I have some extremely large XML files that I will need to parse through and extract the relevant data into a csv file, essentially performing a partial-flatten on the XML document. The XML file will have a "records tag" where all records are stored. It will look a lot like this, for example:
<persons>
<person id="1">
<firstname>James</firstname>
<lastname>Smith</lastname>
<middlename></middlename>
<dob_year>1980</dob_year>
<dob_month>1</dob_month>
<gender>M</gender>
<salary currency="Euro">10000</salary>
</person>
<person id="2">
<firstname>Michael</firstname>
<lastname></lastname>
<middlename>Rose</middlename>
<dob_year>1990</dob_year>
<dob_month>6</dob_month>
<gender>M</gender>
<salary currency="Dollor">10000</salary>
</persons>
The record tag here is 'person', and the resulting transformation into CSV would look like this:
_id, dob_month, dob_year,firstname,gender,lastname, middlename salary
1,1,1980, James,M,Smith,,{"_VALUE":10000,"_currency":"Euro"}
2,6,1990, Michael M,, Rose,{"_VALUE":10000,"_currency":"Dollor"}
This might be incorrect - I quickly typed it - but you get the idea.

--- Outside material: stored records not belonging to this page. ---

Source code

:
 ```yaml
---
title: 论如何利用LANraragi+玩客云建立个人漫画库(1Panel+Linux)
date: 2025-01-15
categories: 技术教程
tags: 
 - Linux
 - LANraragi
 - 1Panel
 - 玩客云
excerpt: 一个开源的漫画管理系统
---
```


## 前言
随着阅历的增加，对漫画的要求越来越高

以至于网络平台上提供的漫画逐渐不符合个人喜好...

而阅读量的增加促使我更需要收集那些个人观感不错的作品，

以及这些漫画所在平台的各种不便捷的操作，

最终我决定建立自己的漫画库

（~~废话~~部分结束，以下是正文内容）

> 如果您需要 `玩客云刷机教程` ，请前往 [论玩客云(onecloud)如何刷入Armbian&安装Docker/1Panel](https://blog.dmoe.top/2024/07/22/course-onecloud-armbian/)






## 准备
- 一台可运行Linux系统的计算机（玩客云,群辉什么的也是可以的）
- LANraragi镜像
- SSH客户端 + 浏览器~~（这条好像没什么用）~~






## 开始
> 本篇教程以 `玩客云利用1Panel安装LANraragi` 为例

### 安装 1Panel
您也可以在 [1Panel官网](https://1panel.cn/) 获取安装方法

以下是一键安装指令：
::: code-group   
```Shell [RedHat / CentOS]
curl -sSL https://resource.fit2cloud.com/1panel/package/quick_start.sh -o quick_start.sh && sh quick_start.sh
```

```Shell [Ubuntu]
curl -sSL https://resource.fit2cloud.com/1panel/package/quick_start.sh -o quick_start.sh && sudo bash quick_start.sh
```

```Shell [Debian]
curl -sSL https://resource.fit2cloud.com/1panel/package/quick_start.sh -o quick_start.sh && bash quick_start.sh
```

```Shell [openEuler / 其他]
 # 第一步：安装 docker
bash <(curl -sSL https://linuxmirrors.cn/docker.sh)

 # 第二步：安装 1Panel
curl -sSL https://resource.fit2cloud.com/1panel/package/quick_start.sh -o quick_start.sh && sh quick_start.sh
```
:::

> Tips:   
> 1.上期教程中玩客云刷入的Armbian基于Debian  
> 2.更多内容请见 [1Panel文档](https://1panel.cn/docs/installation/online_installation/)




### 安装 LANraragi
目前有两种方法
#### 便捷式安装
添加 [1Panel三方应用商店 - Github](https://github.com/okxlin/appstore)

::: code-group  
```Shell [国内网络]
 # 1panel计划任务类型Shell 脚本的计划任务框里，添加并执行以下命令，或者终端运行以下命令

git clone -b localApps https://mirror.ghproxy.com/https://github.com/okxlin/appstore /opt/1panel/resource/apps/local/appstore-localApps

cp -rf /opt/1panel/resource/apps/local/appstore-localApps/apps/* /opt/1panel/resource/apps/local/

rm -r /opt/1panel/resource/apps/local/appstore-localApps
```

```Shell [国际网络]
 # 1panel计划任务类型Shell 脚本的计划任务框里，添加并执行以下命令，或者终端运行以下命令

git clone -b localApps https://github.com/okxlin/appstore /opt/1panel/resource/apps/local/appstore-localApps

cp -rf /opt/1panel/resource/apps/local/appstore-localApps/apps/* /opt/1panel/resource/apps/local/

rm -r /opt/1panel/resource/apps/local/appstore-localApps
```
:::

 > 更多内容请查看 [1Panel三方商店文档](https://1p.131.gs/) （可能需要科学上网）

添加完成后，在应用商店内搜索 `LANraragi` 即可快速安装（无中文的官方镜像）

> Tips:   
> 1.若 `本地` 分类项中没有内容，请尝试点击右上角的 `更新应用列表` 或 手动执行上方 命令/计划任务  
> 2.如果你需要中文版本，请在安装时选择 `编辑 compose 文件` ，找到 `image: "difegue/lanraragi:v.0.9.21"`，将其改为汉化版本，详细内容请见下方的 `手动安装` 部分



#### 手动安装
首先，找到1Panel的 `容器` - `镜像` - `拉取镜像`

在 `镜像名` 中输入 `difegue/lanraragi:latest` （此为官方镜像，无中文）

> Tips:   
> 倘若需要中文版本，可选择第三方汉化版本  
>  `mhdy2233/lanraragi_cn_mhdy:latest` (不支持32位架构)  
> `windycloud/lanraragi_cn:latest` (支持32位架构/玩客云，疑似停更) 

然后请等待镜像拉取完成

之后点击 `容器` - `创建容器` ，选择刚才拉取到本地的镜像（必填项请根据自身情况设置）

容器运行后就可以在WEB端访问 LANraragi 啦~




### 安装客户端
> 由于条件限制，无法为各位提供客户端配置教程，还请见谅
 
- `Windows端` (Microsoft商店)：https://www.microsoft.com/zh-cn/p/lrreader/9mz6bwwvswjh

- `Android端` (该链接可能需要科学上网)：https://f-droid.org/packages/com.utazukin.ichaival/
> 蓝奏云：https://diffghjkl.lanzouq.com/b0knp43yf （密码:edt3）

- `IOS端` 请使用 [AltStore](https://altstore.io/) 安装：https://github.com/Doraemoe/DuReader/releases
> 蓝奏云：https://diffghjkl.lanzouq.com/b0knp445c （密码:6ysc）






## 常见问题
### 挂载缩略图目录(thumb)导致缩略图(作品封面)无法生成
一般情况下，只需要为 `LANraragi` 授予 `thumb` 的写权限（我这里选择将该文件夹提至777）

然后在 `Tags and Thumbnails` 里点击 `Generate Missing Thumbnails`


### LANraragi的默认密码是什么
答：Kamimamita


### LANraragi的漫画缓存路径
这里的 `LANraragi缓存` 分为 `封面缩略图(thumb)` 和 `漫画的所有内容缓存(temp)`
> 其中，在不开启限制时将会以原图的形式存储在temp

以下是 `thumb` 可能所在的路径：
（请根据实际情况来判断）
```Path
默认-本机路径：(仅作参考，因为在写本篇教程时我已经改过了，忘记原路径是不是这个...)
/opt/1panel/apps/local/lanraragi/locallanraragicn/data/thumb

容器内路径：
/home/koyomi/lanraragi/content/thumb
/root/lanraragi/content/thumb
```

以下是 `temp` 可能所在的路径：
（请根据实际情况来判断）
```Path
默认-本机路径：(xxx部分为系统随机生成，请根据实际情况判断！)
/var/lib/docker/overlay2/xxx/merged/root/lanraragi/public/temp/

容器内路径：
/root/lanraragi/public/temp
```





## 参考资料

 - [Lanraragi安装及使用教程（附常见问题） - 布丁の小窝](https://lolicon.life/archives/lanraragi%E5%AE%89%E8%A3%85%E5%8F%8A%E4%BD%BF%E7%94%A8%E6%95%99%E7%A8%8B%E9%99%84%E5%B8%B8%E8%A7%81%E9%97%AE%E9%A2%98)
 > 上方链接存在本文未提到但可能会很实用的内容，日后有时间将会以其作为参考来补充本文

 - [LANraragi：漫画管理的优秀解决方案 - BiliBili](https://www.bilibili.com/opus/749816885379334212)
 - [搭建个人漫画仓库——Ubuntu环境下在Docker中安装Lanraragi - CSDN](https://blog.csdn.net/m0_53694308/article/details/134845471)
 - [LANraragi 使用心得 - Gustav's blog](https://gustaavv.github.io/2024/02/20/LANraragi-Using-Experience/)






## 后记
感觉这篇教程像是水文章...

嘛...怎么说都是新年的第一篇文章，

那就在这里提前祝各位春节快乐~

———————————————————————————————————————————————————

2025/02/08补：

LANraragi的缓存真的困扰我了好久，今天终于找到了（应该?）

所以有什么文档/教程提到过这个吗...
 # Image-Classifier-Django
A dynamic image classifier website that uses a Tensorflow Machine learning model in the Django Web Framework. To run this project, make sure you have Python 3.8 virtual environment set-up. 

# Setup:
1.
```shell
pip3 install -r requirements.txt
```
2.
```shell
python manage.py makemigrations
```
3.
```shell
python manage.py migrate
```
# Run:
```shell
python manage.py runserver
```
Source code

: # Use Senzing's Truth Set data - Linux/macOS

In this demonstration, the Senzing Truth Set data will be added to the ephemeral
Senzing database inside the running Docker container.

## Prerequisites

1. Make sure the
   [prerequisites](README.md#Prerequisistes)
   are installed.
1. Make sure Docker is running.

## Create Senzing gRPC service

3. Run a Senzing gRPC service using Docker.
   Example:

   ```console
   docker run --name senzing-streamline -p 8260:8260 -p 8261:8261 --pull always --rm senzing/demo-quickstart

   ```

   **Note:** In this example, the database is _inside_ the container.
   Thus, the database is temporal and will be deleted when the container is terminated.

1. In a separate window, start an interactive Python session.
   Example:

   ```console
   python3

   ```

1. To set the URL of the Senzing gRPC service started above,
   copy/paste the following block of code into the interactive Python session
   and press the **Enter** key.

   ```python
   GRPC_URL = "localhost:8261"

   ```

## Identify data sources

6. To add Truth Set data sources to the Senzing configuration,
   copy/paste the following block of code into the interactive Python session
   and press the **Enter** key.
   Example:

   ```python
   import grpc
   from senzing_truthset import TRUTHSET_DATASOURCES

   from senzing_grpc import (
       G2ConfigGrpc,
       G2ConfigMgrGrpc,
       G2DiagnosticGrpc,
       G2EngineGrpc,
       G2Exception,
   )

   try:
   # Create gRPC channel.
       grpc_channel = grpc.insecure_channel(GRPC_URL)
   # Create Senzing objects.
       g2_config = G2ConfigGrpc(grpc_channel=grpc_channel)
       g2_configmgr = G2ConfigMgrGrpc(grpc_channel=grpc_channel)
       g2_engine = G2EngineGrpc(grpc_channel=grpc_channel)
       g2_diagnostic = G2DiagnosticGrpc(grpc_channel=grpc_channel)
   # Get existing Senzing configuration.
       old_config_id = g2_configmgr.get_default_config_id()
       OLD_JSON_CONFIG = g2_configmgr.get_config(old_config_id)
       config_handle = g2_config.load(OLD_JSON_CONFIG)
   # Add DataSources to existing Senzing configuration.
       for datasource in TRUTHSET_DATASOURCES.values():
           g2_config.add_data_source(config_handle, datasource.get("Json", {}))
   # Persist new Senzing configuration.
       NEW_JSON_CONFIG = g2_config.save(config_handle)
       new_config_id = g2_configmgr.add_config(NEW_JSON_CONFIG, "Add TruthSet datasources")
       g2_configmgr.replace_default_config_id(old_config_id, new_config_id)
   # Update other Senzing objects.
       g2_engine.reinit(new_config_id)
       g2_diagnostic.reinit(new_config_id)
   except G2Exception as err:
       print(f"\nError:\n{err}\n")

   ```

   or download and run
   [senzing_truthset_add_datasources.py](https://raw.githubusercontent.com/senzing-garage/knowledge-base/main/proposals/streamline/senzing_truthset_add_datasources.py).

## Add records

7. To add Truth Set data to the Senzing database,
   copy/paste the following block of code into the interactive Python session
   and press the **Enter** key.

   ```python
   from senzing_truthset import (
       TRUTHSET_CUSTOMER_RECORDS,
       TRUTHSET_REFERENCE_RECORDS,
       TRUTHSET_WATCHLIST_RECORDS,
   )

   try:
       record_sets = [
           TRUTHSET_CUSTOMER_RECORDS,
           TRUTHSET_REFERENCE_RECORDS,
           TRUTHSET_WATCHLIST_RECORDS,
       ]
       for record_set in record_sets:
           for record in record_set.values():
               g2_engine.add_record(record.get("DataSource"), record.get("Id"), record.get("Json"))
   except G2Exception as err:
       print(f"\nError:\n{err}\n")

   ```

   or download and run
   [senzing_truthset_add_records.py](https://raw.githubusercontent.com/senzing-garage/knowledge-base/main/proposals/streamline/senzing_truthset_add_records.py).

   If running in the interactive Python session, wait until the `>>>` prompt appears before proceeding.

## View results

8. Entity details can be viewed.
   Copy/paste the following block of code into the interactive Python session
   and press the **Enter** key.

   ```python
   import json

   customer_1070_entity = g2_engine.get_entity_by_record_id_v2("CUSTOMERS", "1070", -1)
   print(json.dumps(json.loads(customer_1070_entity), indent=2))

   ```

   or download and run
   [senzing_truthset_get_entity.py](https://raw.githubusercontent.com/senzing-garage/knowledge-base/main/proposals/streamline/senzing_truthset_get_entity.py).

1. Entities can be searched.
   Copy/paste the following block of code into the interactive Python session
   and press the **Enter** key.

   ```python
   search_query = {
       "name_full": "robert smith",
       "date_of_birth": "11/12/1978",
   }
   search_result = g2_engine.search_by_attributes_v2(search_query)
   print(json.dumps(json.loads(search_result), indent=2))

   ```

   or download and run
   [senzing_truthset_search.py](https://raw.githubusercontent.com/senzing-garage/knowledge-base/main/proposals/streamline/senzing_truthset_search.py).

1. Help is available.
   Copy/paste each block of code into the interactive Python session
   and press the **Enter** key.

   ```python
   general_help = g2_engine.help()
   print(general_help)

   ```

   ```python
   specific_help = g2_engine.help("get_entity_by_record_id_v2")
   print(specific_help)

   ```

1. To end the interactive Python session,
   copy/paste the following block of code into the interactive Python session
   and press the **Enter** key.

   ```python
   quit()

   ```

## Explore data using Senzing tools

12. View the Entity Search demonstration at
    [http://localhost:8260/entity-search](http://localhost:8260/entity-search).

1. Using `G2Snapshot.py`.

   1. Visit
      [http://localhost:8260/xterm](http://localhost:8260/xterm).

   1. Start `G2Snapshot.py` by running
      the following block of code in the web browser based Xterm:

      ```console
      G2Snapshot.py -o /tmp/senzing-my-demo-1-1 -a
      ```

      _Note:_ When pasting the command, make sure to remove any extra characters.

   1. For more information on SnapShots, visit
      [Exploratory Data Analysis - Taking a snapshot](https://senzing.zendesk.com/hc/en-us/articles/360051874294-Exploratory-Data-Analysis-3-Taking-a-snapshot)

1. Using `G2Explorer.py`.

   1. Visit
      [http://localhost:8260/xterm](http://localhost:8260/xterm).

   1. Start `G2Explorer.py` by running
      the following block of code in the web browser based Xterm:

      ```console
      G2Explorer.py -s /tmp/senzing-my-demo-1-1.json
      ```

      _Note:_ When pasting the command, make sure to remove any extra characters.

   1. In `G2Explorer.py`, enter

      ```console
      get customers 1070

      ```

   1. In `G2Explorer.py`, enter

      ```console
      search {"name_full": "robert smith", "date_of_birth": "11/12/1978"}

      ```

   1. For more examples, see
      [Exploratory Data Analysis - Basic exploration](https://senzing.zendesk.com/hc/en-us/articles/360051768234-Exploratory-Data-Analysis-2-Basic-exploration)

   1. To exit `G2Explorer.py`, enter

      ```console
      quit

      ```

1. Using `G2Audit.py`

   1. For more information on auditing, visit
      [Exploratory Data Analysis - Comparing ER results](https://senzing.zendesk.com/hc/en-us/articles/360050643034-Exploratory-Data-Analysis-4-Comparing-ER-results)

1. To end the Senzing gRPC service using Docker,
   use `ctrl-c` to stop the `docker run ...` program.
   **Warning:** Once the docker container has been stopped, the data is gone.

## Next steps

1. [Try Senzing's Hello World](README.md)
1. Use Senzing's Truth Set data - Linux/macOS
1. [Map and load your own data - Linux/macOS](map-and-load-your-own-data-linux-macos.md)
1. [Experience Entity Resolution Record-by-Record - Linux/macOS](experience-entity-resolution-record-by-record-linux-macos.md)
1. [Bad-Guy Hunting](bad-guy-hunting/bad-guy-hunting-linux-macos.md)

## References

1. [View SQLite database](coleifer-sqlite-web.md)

There are some constraints to keep in mind:
- The file is very large - 1GB+ - so I can't load this into memory.
- I should only read this once.
- (obvioulsy) data cannot be lost or incorrect.
Okay, so I currently have a parser that will transform a simple XML file into a csv given a "ROWTAG", which is the tag that has the records in it (person in this example). You can see it here.
But there are some limitations on it. I know how to fix/address most of them, but there are two that I have that I can't figure out without breaking the constraints.
- Based on how the parser is implemented, the order of the tags matter. Let us say I had an xml file that look like this:
<person id="1">
<firstname>James</firstname>
<middlename></middlename>
<lastname>Smith</lastname>
</person>
<person id="2">
<firstname>Michael</firstname>
<lastname>Jordan</lastname>
<middlename>Rose</middlename>
</person>
The middlename in the first record tag comes second, and in the second record comes third. This would result in a CSV file that looks like this:
firstname,middlename,lastname
James,,Smith,
Michael,Jordan,Rose
Michael's name was recorded as Michael Jordan Rose, when it should be Michael Rose Jordan.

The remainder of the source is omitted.